* _AIM OF THE EXERCISE_
Reprint each record exactly. Pictures are not reprinted.

* _Saved data entries_
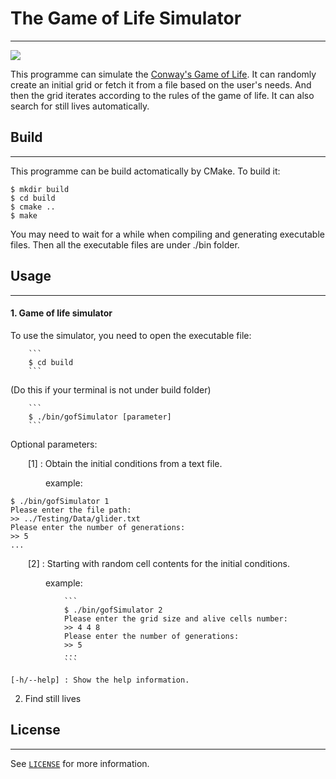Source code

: # The Game of Life Simulator
----------------------------

<img src="https://img.shields.io/badge/language-C++-ff69b4.svg"/>

This programme can simulate the [Conway's Game of Life](https://en.wikipedia.org/wiki/Conway%27s_Game_of_Life). It can randomly create an initial grid or fetch it from a file based on the user's needs. And then the grid iterates according to the rules of the game of life. It can also search for still lives automatically.



## Build
--------

This programme can be build actomatically by CMake. To build it:

```
$ mkdir build
$ cd build
$ cmake ..
$ make
```

You may need to wait for a while when compiling and generating executable files. Then all the executable files are under ./bin folder.



## Usage
--------

#### 1. Game of life simulator

To use the simulator, you need to open the executable file:
        
        ```
        $ cd build
        ```
        
(Do this if your terminal is not under build folder)

        ```
        $ ./bin/gofSimulator [parameter]
        ```

Optional parameters: 

&emsp;&emsp;[1] : Obtain the initial conditions from a text file.

&emsp;&emsp;&emsp;&emsp;example: 
        
```
$ ./bin/gofSimulator 1
Please enter the file path:
>> ../Testing/Data/glider.txt
Please enter the number of generations:
>> 5
...
```
                
&emsp;&emsp;[2] : Starting with random cell contents for the initial conditions.

&emsp;&emsp;&emsp;&emsp;example: 
        
                ```
                $ ./bin/gofSimulator 2
                Please enter the grid size and alive cells number:
                >> 4 4 8
                Please enter the number of generations:
                >> 5
                ...
                ```

    [-h/--help] : Show the help information.





2. Find still lives


## License
----------

See [`LICENSE`](./LICENSE.txt) for more information.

* _RESULT OF THE TASK_
Source code

: # The Game of Life Simulator
----------------------------

<img src="https://img.shields.io/badge/language-C++-ff69b4.svg"/>

This programme can simulate the [Conway's Game of Life](https://en.wikipedia.org/wiki/Conway%27s_Game_of_Life). It can randomly create an initial grid or fetch it from a file based on the user's needs. And then the grid iterates according to the rules of the game of life. It can also search for still lives automatically.



## Build
--------

This programme can be build actomatically by CMake. To build it:

```
$ mkdir build
$ cd build
$ cmake ..
$ make
```

You may need to wait for a while when compiling and generating executable files. Then all the executable files are under ./bin folder.



## Usage
--------

#### 1. Game of life simulator

To use the simulator, you need to open the executable file:
        
        ```
        $ cd build
        ```
        
(Do this if your terminal is not under build folder)

        ```
        $ ./bin/gofSimulator [parameter]
        ```

Optional parameters: 

&emsp;&emsp;[1] : Obtain the initial conditions from a text file.

&emsp;&emsp;&emsp;&emsp;example: 
        
```
$ ./bin/gofSimulator 1
Please enter the file path:
>> ../Testing/Data/glider.txt
Please enter the number of generations:
>> 5
...
```
                
&emsp;&emsp;[2] : Starting with random cell contents for the initial conditions.

&emsp;&emsp;&emsp;&emsp;example: 
        
                ```
                $ ./bin/gofSimulator 2
                Please enter the grid size and alive cells number:
                >> 4 4 8
                Please enter the number of generations:
                >> 5
                ...
                ```

    [-h/--help] : Show the help information.





2. Find still lives


## License
----------

See [`LICENSE`](./LICENSE.txt) for more information.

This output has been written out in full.